Sausage cooking and preserving methods are as varied as the ingredients, which results in a rainbow of hues for the finished product. A colorful lot, sausages range in color from the very pale German Weisswurst, which is white because it is unsmoked and contains no nitrites that would turn it pink, to very dark smoked and blood sausages.
Blood is an ingredient that shows up in the earliest sausage references, reflecting the ‘no-waste’ attitudes of the past. Pigs blood is most commonly used – in addition to providing the sausage with a dark color, it also flavors the sausage. Although many might be squeamish about giving it a try, Allen notes that blood sausages are alive and well - part of a trend that is linked to the Slow Food movement, as well as a desire for folks to show respect for the animals we eat, and to explore the taste of history that would otherwise be lost – a way of reviving the kind of frugality that led to the invention of sausages.
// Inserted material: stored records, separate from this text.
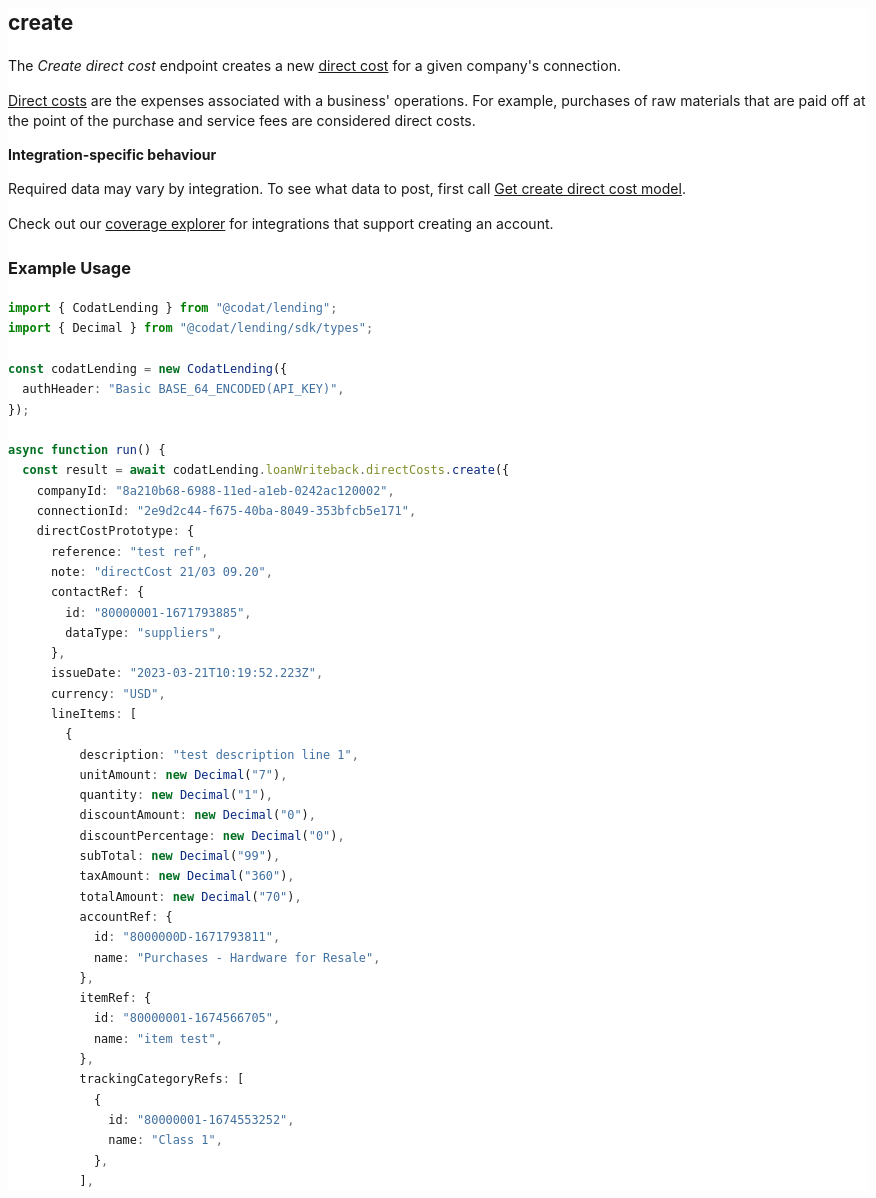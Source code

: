 
## create

The *Create direct cost* endpoint creates a new [direct cost](https://docs.codat.io/lending-api#/schemas/DirectCost) for a given company's connection.

[Direct costs](https://docs.codat.io/lending-api#/schemas/DirectCost) are the expenses associated with a business' operations. For example, purchases of raw materials that are paid off at the point of the purchase and service fees are considered direct costs.

**Integration-specific behaviour**

Required data may vary by integration. To see what data to post, first call [Get create direct cost model](https://docs.codat.io/lending-api#/operations/get-create-directCosts-model).

Check out our [coverage explorer](https://knowledge.codat.io/supported-features/accounting?view=tab-by-data-type&dataType=directCosts) for integrations that support creating an account.


### Example Usage

```typescript
import { CodatLending } from "@codat/lending";
import { Decimal } from "@codat/lending/sdk/types";

const codatLending = new CodatLending({
  authHeader: "Basic BASE_64_ENCODED(API_KEY)",
});

async function run() {
  const result = await codatLending.loanWriteback.directCosts.create({
    companyId: "8a210b68-6988-11ed-a1eb-0242ac120002",
    connectionId: "2e9d2c44-f675-40ba-8049-353bfcb5e171",
    directCostPrototype: {
      reference: "test ref",
      note: "directCost 21/03 09.20",
      contactRef: {
        id: "80000001-1671793885",
        dataType: "suppliers",
      },
      issueDate: "2023-03-21T10:19:52.223Z",
      currency: "USD",
      lineItems: [
        {
          description: "test description line 1",
          unitAmount: new Decimal("7"),
          quantity: new Decimal("1"),
          discountAmount: new Decimal("0"),
          discountPercentage: new Decimal("0"),
          subTotal: new Decimal("99"),
          taxAmount: new Decimal("360"),
          totalAmount: new Decimal("70"),
          accountRef: {
            id: "8000000D-1671793811",
            name: "Purchases - Hardware for Resale",
          },
          itemRef: {
            id: "80000001-1674566705",
            name: "item test",
          },
          trackingCategoryRefs: [
            {
              id: "80000001-1674553252",
              name: "Class 1",
            },
          ],
```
Chock-full of historical nuggets and informative references to the present day, this book is a mouthwatering look at this important food that has stood the test of time. Descriptive photos and illustrations are peppered throughout. For those hungering for a taste, Allen provides a selection of sausage recipes – the Orecchiette with Broccoli Rabe and Sausage is definitely on my list of those to try:
Orecchiette with Broccoli Rabe and Sausage
Orecchiette (‘little ears’) are a favourite form of pasta in Apulia, the ‘heel’ of Italy’s boot. Some purists object to the inclusion of sau- sage in this dish, but the sweetness of the pork provides a lovely counterpoint to the bitter greens.
- 1 large bunch broccoli rabe (rapini), rinsed and chopped 3 tbsp olive oil
- 4 garlic cloves, chopped
- 1⁄2 tsp crushed chilli (red pepper) flakes
- 2.3 kg (1 lb) Italian Sausage, as above, crumbled
- 450 g (1 lb) dried orecchiette, or medium pasta shells salt and pepper, to taste
- grated Pecorino Romano cheese, to serve
In a large pot of salted water, cook the broccoli rabe until bright green. Shock the greens by placing them in a bowl of iced water, but do not discard the cooking water.
Sauté the garlic and chilli flakes in olive oil, until the garlic just begins to colour. Add the sausage and begin to cook, stirring to brown it evenly. While the sausage is cooking, add the pasta to the broccoli rabe’s cooking water and cook until almost done (it will finish cooking in the sauce).
When the sausage is browned, add the blanched and drained broccoli rabe to the pan, and heat through. Add the nearly cooked pasta to the sausage and greens and toss until tender and well- coated. You may need to moisten the mixture with a little of the cooking water. Toss to finish cooking the pasta in the sauce.
Taste for seasoning, and serve with grated Pecorino on the table.